Красс подозрительно посмотрел на него.
– И как же, позволь спросить, ты будешь строить такую махину, не имея никаких гарантий оплаты?
Мгновение, гласит история, Марк Фурий молча смотрел на консула, и долгое это мгновение словно огонь полыхал на темных улицах Эсквилия, отражаясь в его глазах.
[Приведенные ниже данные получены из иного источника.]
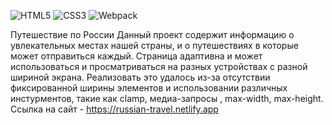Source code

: ![HTML5](https://img.shields.io/badge/html5-%23E34F26.svg?style=for-the-badge&logo=html5&logoColor=white) ![CSS3](https://img.shields.io/badge/css3-%231572B6.svg?style=for-the-badge&logo=css3&logoColor=white)  ![Webpack](https://img.shields.io/badge/webpack-%238DD6F9.svg?style=for-the-badge&logo=webpack&logoColor=black)

Путешествие по России
Данный проект содержит информацию о увлекательных местах нашей страны, и о путешествиях в которые может отправиться каждый. 
Страница адаптивна и может использоваться и просматриваться на разных устройствах с разной шириной экрана. Реализовать это удалось из-за отсутствии фиксированной ширины элементов и использовании различных инстурментов, такие как clamp, медиа-запросы , max-width, max-height.
Ссылка на сайт - https://russian-travel.netlify.app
Затем он изобразил подобие улыбки и ответил:
– Чем руководствуюсь я? Ничем предосудительным, господин, хоть и звучит это, пожалуй, нескромно. Я желаю Риму нескончаемой славы, а себе – известности изобретателя, верного служителя Минервы. Еще детишками в Гильдии механиков мы слушали легенды о тех инженерах, что были до нас, и вдохновлялись их примером: о Прометее, первейшем из мастеров, который на самой заре времен собрал автоматон, нарек его человеком и пустил ходить по земле, подарив ему огонь, что пал с небес. О хитромудром Одиссее рассказывали нам, воздвигшем коня, который, дыша пламенем и угольным дымом, потоптал великую Трою и сокрушил твердыни Илиона. О Дедале, создавшем Критский лабиринт, где коридоры менялись по собственной воле и стены сдвигались, скрипя, вдоль зубчатых своих желобов, а Минотавр настигал все свои жертвы, лишая их надежд на спасение. Да, о том самом Дедале, который, создав этот чудовищный шедевр, возжелал сбежать с Крита с сыном своим, Икаром, и изготовил для этого первый на свете летательный механизм. Наставники поведали нам, что когда они взмыли над островом, глядя, как умаляется внизу под ними Лабиринт, и хохоча в упоении своей свободой, дерзкий этот Дедал пролетел под облаком, и батареи его крыльев оказались отрезаны от живительного солнечного света и низвергли его с ужасающей неотвратимостью в море. Икар же взлетел еще выше, питаясь лучами благодатного Феба, и, сумев удержаться в воздухе, достиг благополучно земли и стал первым, кто подарил человеку искусство полета. Об Архимеде говорили они, создавшем немало военных машин для своего сицилийского владыки, и среди них – ужасный Сиракузский бич (увы, чертежи его ныне утеряны), что пал на град Карфаген и не оставил от него камня на камне, тем положив конец Пуническим войнам. Не было оружия страшнее этой огненной напасти – и желаннее для наших военачальников, ибо и сейчас, столетия спустя, Карфаген остается пустыней, где не вырастет ни травинки и не выживет ни единая тварь. Сами боги отвратились от нее, оставив эту разоренную землю шакалам, что вечно рыдают, истекая кровью из глаз, и не в силах сомкнуть челюстей, и ноги отказываются их носить. На сотни поколений не будет жизни там, где высился этот выскочка-город, так надменно некогда процветавший.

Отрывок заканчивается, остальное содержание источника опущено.